All that is needed is the run of lines from the top of the entries to the line with "You don't have", that line included, repeated exactly and free of pictures.

[EXTRACTED INFORMATION]
------------------------------------------------
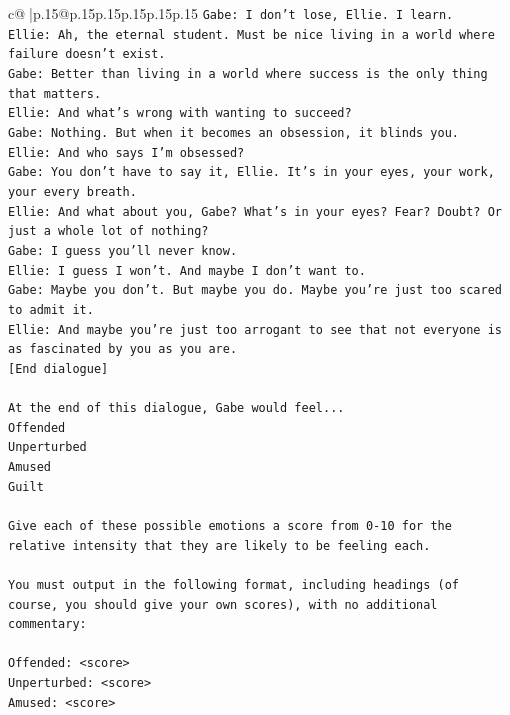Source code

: \documentclass{article}
\begin{document}
{\begin{supertabular}{c@{$\;$}|p{.15\linewidth}@{}p{.15\linewidth}p{.15\linewidth}p{.15\linewidth}p{.15\linewidth}p{.15\linewidth}}
{{{\texttt{Gabe: I don't lose, Ellie. I learn.} \\
\texttt{Ellie: Ah, the eternal student. Must be nice living in a world where failure doesn't exist.} \\
\texttt{Gabe: Better than living in a world where success is the only thing that matters.} \\
\texttt{Ellie: And what's wrong with wanting to succeed? } \\
\texttt{Gabe: Nothing. But when it becomes an obsession, it blinds you.} \\
\texttt{Ellie: And who says I'm obsessed?} \\
\texttt{Gabe: You don't have to say it, Ellie. It's in your eyes, your work, your every breath.} \\
\texttt{Ellie: And what about you, Gabe? What's in your eyes? Fear? Doubt? Or just a whole lot of nothing?} \\
\texttt{Gabe: I guess you'll never know.} \\
\texttt{Ellie: I guess I won't. And maybe I don't want to.} \\
\texttt{Gabe: Maybe you don't. But maybe you do. Maybe you're just too scared to admit it.} \\
\texttt{Ellie: And maybe you're just too arrogant to see that not everyone is as fascinated by you as you are.} \\
\texttt{{[}End dialogue{]}} \\
\\ 
\texttt{At the end of this dialogue, Gabe would feel...} \\
\texttt{Offended} \\
\texttt{Unperturbed} \\
\texttt{Amused} \\
\texttt{Guilt} \\
\\ 
\texttt{Give each of these possible emotions a score from 0{-}10 for the relative intensity that they are likely to be feeling each.} \\
\\ 
\texttt{You must output in the following format, including headings (of course, you should give your own scores), with no additional commentary:} \\
\\ 
\texttt{Offended: <score>} \\
\texttt{Unperturbed: <score>} \\
\texttt{Amused: <score>} \\
}}}
\end{supertabular}}
\end{document}
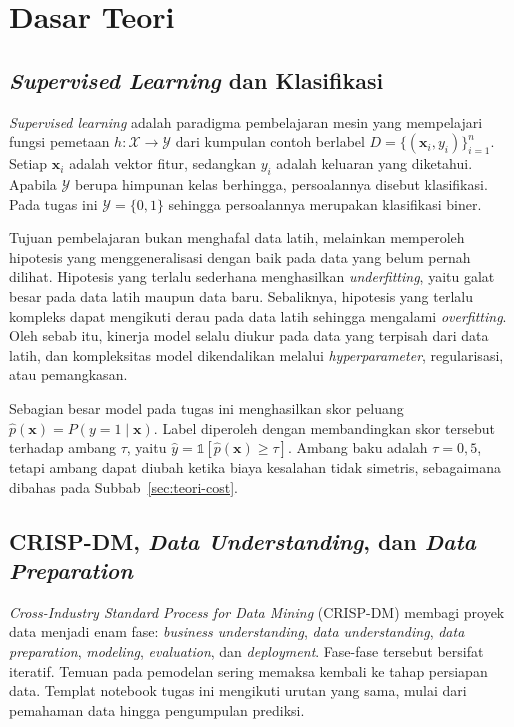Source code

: \clearpage
\section{Dasar Teori}
\subsection{\textit{Supervised Learning} dan Klasifikasi}
\textit{Supervised learning} adalah paradigma pembelajaran mesin yang mempelajari fungsi pemetaan $h:\mathcal{X}\rightarrow\mathcal{Y}$ dari kumpulan contoh berlabel $D=\{(\mathbf{x}_i,y_i)\}_{i=1}^{n}$. Setiap $\mathbf{x}_i$ adalah vektor fitur, sedangkan $y_i$ adalah keluaran yang diketahui. Apabila $\mathcal{Y}$ berupa himpunan kelas berhingga, persoalannya disebut klasifikasi. Pada tugas ini $\mathcal{Y}=\{0,1\}$ sehingga persoalannya merupakan klasifikasi biner.

Tujuan pembelajaran bukan menghafal data latih, melainkan memperoleh hipotesis yang menggeneralisasi dengan baik pada data yang belum pernah dilihat. Hipotesis yang terlalu sederhana menghasilkan \textit{underfitting}, yaitu galat besar pada data latih maupun data baru. Sebaliknya, hipotesis yang terlalu kompleks dapat mengikuti derau pada data latih sehingga mengalami \textit{overfitting}. Oleh sebab itu, kinerja model selalu diukur pada data yang terpisah dari data latih, dan kompleksitas model dikendalikan melalui \textit{hyperparameter}, regularisasi, atau pemangkasan.

Sebagian besar model pada tugas ini menghasilkan skor peluang $\hat{p}(\mathbf{x})=P(y=1\mid\mathbf{x})$. Label diperoleh dengan membandingkan skor tersebut terhadap ambang $\tau$, yaitu $\hat{y}=\mathbb{1}[\hat{p}(\mathbf{x})\geq\tau]$. Ambang baku adalah $\tau=0{,}5$, tetapi ambang dapat diubah ketika biaya kesalahan tidak simetris, sebagaimana dibahas pada Subbab~\ref{sec:teori-cost}.

\subsection{CRISP-DM, \textit{Data Understanding}, dan \textit{Data Preparation}}
\textit{Cross-Industry Standard Process for Data Mining} (CRISP-DM) membagi proyek data menjadi enam fase: \textit{business understanding}, \textit{data understanding}, \textit{data preparation}, \textit{modeling}, \textit{evaluation}, dan \textit{deployment}. Fase-fase tersebut bersifat iteratif. Temuan pada pemodelan sering memaksa kembali ke tahap persiapan data. Templat notebook tugas ini mengikuti urutan yang sama, mulai dari pemahaman data hingga pengumpulan prediksi.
------------------------------------------------
[PROBLEM SOLUTION]
Source code

: \documentclass{article}
\begin{document}
{\begin{supertabular}{c@{$\;$}|p{.15\linewidth}@{}p{.15\linewidth}p{.15\linewidth}p{.15\linewidth}p{.15\linewidth}p{.15\linewidth}}
{{{\texttt{Gabe: I don't lose, Ellie. I learn.} \\
\texttt{Ellie: Ah, the eternal student. Must be nice living in a world where failure doesn't exist.} \\
\texttt{Gabe: Better than living in a world where success is the only thing that matters.} \\
\texttt{Ellie: And what's wrong with wanting to succeed? } \\
\texttt{Gabe: Nothing. But when it becomes an obsession, it blinds you.} \\
\texttt{Ellie: And who says I'm obsessed?} \\
\texttt{Gabe: You don't have to say it, Ellie. It's in your eyes, your work, your every breath.} \\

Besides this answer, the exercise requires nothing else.